AIM: It is estimated that the hepatitis B virus, a serious global public health problem, affects more than 250 million people. Herein, our objective was to quantify several hemogram measurements, like neutrophil-lymphocyte ratio (NLR), platelet lymphocyte ratio (PLR), and mean platelet volume (MPV) and to determine their relationship with inflammation in hepatitis B infection (HBV).

MATERIAL AND METHOD: This study included 94 patients aged 2–18 years, who were under follow-up at our hospital for hepatitis B infection between January 1st, 2005 and December 31st, 2015. These individuals served as the patient group. The control group was composed of 88 healthy children of similar age and sex.

RESULTS: There was no significant difference concerning neutrophil count and NLR (p=0.698 and 0.842, respectively). A significantly lower absolute lymphocyte count significantly and a significantly higher MPV was found in the hepatitis B-positive group than in the controls (p <0.05 for both comparisons). The groups had similar hematocrit, hemoglobin, platelet count, RBC count, and white blood cell (WBC) count (p=0.642, p=0.388, p=0.418, p=0.366, and p=0.824, respectively). The two groups individually showed a positive correlation between platelet count and MPV (r=0.32, p=0.01 and r=0.36, p=0.01, respectively). NLR and MPV were positively correlated in both groups (r=0.38, p=0.01 and r=0.41, p=0.01, respectively).

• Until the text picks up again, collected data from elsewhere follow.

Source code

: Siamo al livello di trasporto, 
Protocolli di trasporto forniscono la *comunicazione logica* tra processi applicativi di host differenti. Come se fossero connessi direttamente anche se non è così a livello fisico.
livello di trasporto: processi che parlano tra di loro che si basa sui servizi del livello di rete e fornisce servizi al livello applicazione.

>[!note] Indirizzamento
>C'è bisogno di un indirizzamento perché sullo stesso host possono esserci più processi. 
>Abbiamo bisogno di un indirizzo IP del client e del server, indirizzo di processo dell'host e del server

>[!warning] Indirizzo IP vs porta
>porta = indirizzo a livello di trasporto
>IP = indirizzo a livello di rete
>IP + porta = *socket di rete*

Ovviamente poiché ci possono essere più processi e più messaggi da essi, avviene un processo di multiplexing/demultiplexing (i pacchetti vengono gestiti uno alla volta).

CONCLUSION: In conclusion, the study groups did not exhibit any significant difference concerning NLR, PLR, and PLT/MPV levels but it found a significant intergroup difference in MPV. We believe it is of great importance to develop simpler, inexpensive, and easy-to-use noninvasive methods to determine the level of inflammation in chronic hepatitis B infection; Parameters, such as NLR, PLR, and MPV, can be simple and rapid test markers to serve these purposes.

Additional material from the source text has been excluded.